Thunks tutorial #824

infinisil · 2023-12-04T21:26:40Z

Almost copied verbatim from https://nixos.wiki/wiki/Nix_Evaluation_Performance which I wrote some time ago.

This needs a bit of work, but I think it's not bad as is either. Feedback appreciated!

Almost copied verbatim from https://nixos.wiki/wiki/Nix_Evaluation_Performance which I wrote some time ago

github-actions · 2023-12-04T21:28:25Z

🚀 Deployed on https://656e4477bc84131fd93e664d--nix-dev.netlify.app

fricklerhandwerk · 2023-12-04T23:42:57Z

Looks like concepts rather than tutorial, but cool stuff! Seems it only a bit of polish.

roberth

It would be great to have this as more official documentation, even if not in the Nix manual.

Regarding the text, I have a problem in general with the phrasing of "allocating a thunk".
You allocate memory, and in that memory you put a state called a thunk.
If you were to put an actual value there, you would still allocate the same memory.
Thunks and values are necessarily of the same size, so allocating either one is really the same operation as the other.
Furthermore, you may allocate on the stack, and we actually do this for some values/thunks. This is super cheap (when permissible, ie without exacerbating the risk of stack overflows, and since 2.20 we'll stop doing allocations of arbitrary size). So what we really care about is heap allocations.

A more appropriate classification would be

heap objects vs stack objects
values vs thunks, but both of them being states of objects (unfortunately not the exact terminology used in the implementation though, where any nThunk can be in a Value struct)

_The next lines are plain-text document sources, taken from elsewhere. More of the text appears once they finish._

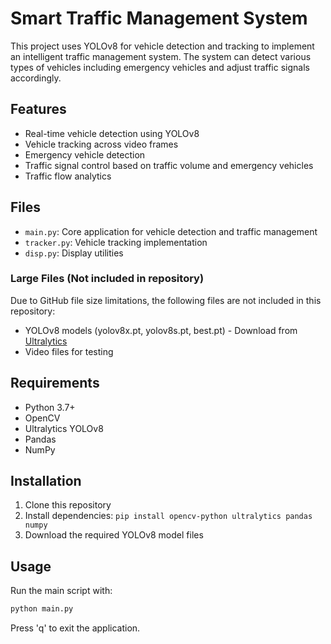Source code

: # Smart Traffic Management System

This project uses YOLOv8 for vehicle detection and tracking to implement an intelligent traffic management system. The system can detect various types of vehicles including emergency vehicles and adjust traffic signals accordingly.

## Features

- Real-time vehicle detection using YOLOv8
- Vehicle tracking across video frames
- Emergency vehicle detection
- Traffic signal control based on traffic volume and emergency vehicles
- Traffic flow analytics

## Files

- `main.py`: Core application for vehicle detection and traffic management
- `tracker.py`: Vehicle tracking implementation
- `disp.py`: Display utilities

### Large Files (Not included in repository)

Due to GitHub file size limitations, the following files are not included in this repository:

- YOLOv8 models (yolov8x.pt, yolov8s.pt, best.pt) - Download from [Ultralytics](https://github.com/ultralytics/ultralytics)
- Video files for testing

## Requirements

- Python 3.7+
- OpenCV
- Ultralytics YOLOv8
- Pandas
- NumPy

## Installation

1. Clone this repository
2. Install dependencies: `pip install opencv-python ultralytics pandas numpy`
3. Download the required YOLOv8 model files

## Usage

Run the main script with:

```bash
python main.py
```

Press 'q' to exit the application.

I think we should care mostly about heap objects, many of which happen to be thunks at first. Conversely the thunks we care about tend to be on the heap, because those allocations are more expensive, and they may stick around for a long time.

roberth · 2023-12-04T22:41:41Z

source/tutorials/thunks.md

+It is only evaluated once needed.
+It consists of two parts:
+- The expression that the value should be evaluated from
+- The variables the expression has access to


Nix also has tApp thunks, which are functions that haven't really been applied yet.
It's used in cases where Nix knows which functions and arguments need to be paired up, but haven't been demanded yet. Example: map f [e1 e2], tApp is used for f e1 and f e2 thunks, because for the primop there's no expression that represents these applications.
Other thunks may exist, but either way, and partly because such details may not be permanent, I believe the representation of thunks is not actually that relevant.
They're just delayed computations.

What may be relevant is that call by need is implemented by mutating an object in memory, changing it from a representation of a delayed computation, to a representation of a value that is in a weak head normal form.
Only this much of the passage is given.